** Opening Source data block **
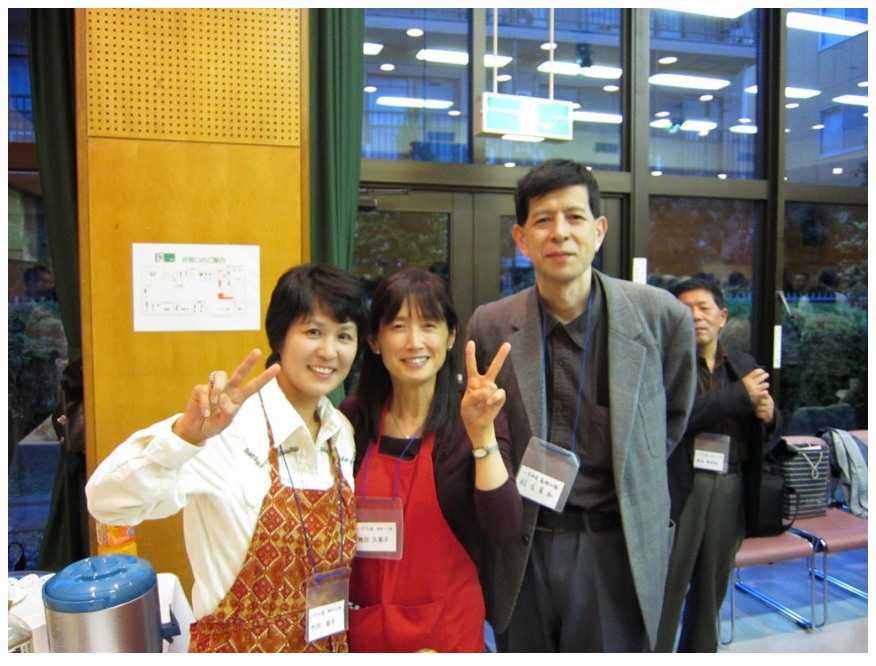 <a href="20101024_013.JPG" data-lightbox="abc"><img src="20101024_013.JPG" alt="サンプル画像" width="900" /></a>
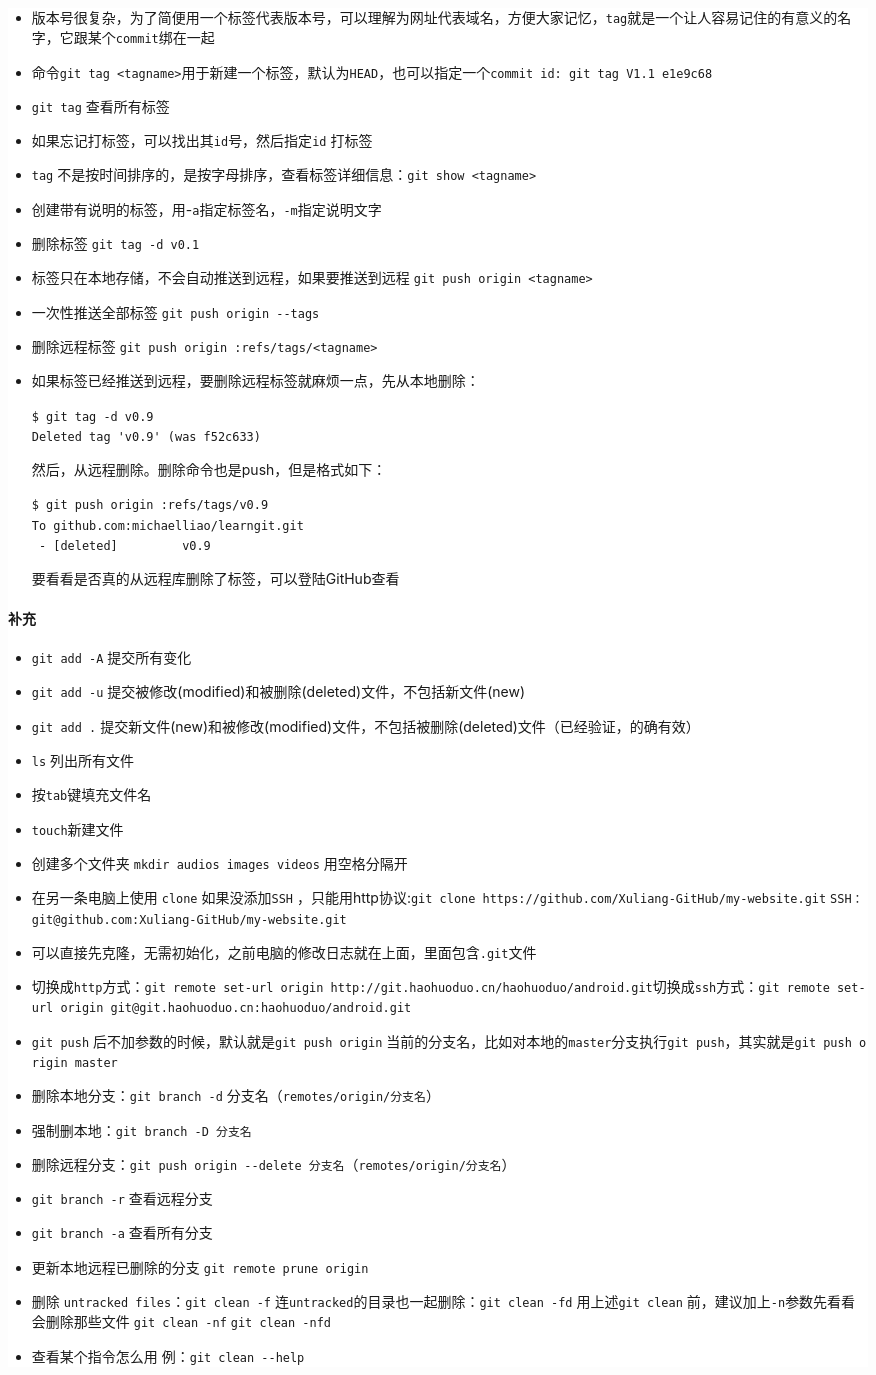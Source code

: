 - 版本号很复杂，为了简便用一个标签代表版本号，可以理解为网址代表域名，方便大家记忆，`tag`就是一个让人容易记住的有意义的名字，它跟某个`commit`绑在一起

- 命令`git tag <tagname>`用于新建一个标签，默认为`HEAD`，也可以指定一个`commit id: git tag V1.1 e1e9c68`

- `git tag` 查看所有标签

- 如果忘记打标签，可以找出其`id`号，然后指定`id` 打标签

- `tag` 不是按时间排序的，是按字母排序，查看标签详细信息：`git show <tagname>`

- 创建带有说明的标签，用-`a`指定标签名，`-m`指定说明文字

- 删除标签 `git tag -d v0.1`

- 标签只在本地存储，不会自动推送到远程，如果要推送到远程 `git push origin <tagname>`

- 一次性推送全部标签 `git push origin --tags`

- 删除远程标签 `git push origin :refs/tags/<tagname>`

- 如果标签已经推送到远程，要删除远程标签就麻烦一点，先从本地删除：

  ```
  $ git tag -d v0.9
  Deleted tag 'v0.9' (was f52c633)
  ```

  然后，从远程删除。删除命令也是push，但是格式如下：

  ```
  $ git push origin :refs/tags/v0.9
  To github.com:michaelliao/learngit.git
   - [deleted]         v0.9
  ```

  要看看是否真的从远程库删除了标签，可以登陆GitHub查看

#### 补充

- `git add -A`  提交所有变化
- `git add -u`  提交被修改(modified)和被删除(deleted)文件，不包括新文件(new)
- `git add .`  提交新文件(new)和被修改(modified)文件，不包括被删除(deleted)文件（已经验证，的确有效）
- `ls` 列出所有文件
- 按`tab`键填充文件名
- `touch`新建文件
- 创建多个文件夹 `mkdir audios images videos` 用空格分隔开
- 在另一条电脑上使用 `clone` 如果没添加`SSH` ，只能用http协议:`git clone https://github.com/Xuliang-GitHub/my-website.git`  `SSH：git@github.com:Xuliang-GitHub/my-website.git` 
- 可以直接先克隆，无需初始化，之前电脑的修改日志就在上面，里面包含`.git`文件
- 切换成`http`方式：`git remote set-url origin http://git.haohuoduo.cn/haohuoduo/android.git`切换成`ssh`方式：`git remote set-url origin git@git.haohuoduo.cn:haohuoduo/android.git`
- `git push` 后不加参数的时候，默认就是`git push origin` 当前的分支名，比如对本地的`master`分支执行`git push`，其实就是`git push origin master`
- 删除本地分支：`git branch -d` 分支名（`remotes/origin/分支名`）

- 强制删本地：`git branch -D 分支名`

- 删除远程分支：`git push origin --delete 分支名`（`remotes/origin/分支名`）

- `git branch -r` 查看远程分支
- `git branch -a` 查看所有分支
- 更新本地远程已删除的分支
  `git remote prune origin`
- 删除 `untracked files`：`git clean -f`
  连`untracked`的目录也一起删除：`git clean -fd`
  用上述`git clean` 前，建议加上`-n`参数先看看会删除那些文件
  `git clean -nf`
  `git clean -nfd`
- 查看某个指令怎么用 例：`git clean --help`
** Closing Source data block **
● **Aim of the task**: Every record above must be copied exactly; none of the pictures belong in the copy.

● **Your response**:
 <a href="20101024_013.JPG" data-lightbox="abc"><img src="20101024_013.JPG" alt="サンプル画像" width="900" /></a>
Source code

: - 版本号很复杂，为了简便用一个标签代表版本号，可以理解为网址代表域名，方便大家记忆，`tag`就是一个让人容易记住的有意义的名字，它跟某个`commit`绑在一起

- 命令`git tag <tagname>`用于新建一个标签，默认为`HEAD`，也可以指定一个`commit id: git tag V1.1 e1e9c68`

- `git tag` 查看所有标签

- 如果忘记打标签，可以找出其`id`号，然后指定`id` 打标签

- `tag` 不是按时间排序的，是按字母排序，查看标签详细信息：`git show <tagname>`

- 创建带有说明的标签，用-`a`指定标签名，`-m`指定说明文字

- 删除标签 `git tag -d v0.1`

- 标签只在本地存储，不会自动推送到远程，如果要推送到远程 `git push origin <tagname>`

- 一次性推送全部标签 `git push origin --tags`

- 删除远程标签 `git push origin :refs/tags/<tagname>`

- 如果标签已经推送到远程，要删除远程标签就麻烦一点，先从本地删除：

  ```
  $ git tag -d v0.9
  Deleted tag 'v0.9' (was f52c633)
  ```

  然后，从远程删除。删除命令也是push，但是格式如下：

  ```
  $ git push origin :refs/tags/v0.9
  To github.com:michaelliao/learngit.git
   - [deleted]         v0.9
  ```

  要看看是否真的从远程库删除了标签，可以登陆GitHub查看

#### 补充

- `git add -A`  提交所有变化
- `git add -u`  提交被修改(modified)和被删除(deleted)文件，不包括新文件(new)
- `git add .`  提交新文件(new)和被修改(modified)文件，不包括被删除(deleted)文件（已经验证，的确有效）
- `ls` 列出所有文件
- 按`tab`键填充文件名
- `touch`新建文件
- 创建多个文件夹 `mkdir audios images videos` 用空格分隔开
- 在另一条电脑上使用 `clone` 如果没添加`SSH` ，只能用http协议:`git clone https://github.com/Xuliang-GitHub/my-website.git`  `SSH：git@github.com:Xuliang-GitHub/my-website.git` 
- 可以直接先克隆，无需初始化，之前电脑的修改日志就在上面，里面包含`.git`文件
- 切换成`http`方式：`git remote set-url origin http://git.haohuoduo.cn/haohuoduo/android.git`切换成`ssh`方式：`git remote set-url origin git@git.haohuoduo.cn:haohuoduo/android.git`
- `git push` 后不加参数的时候，默认就是`git push origin` 当前的分支名，比如对本地的`master`分支执行`git push`，其实就是`git push origin master`
- 删除本地分支：`git branch -d` 分支名（`remotes/origin/分支名`）

- 强制删本地：`git branch -D 分支名`

- 删除远程分支：`git push origin --delete 分支名`（`remotes/origin/分支名`）

- `git branch -r` 查看远程分支
- `git branch -a` 查看所有分支
- 更新本地远程已删除的分支
  `git remote prune origin`
- 删除 `untracked files`：`git clean -f`
  连`untracked`的目录也一起删除：`git clean -fd`
  用上述`git clean` 前，建议加上`-n`参数先看看会删除那些文件
  `git clean -nf`
  `git clean -nfd`
- 查看某个指令怎么用 例：`git clean --help`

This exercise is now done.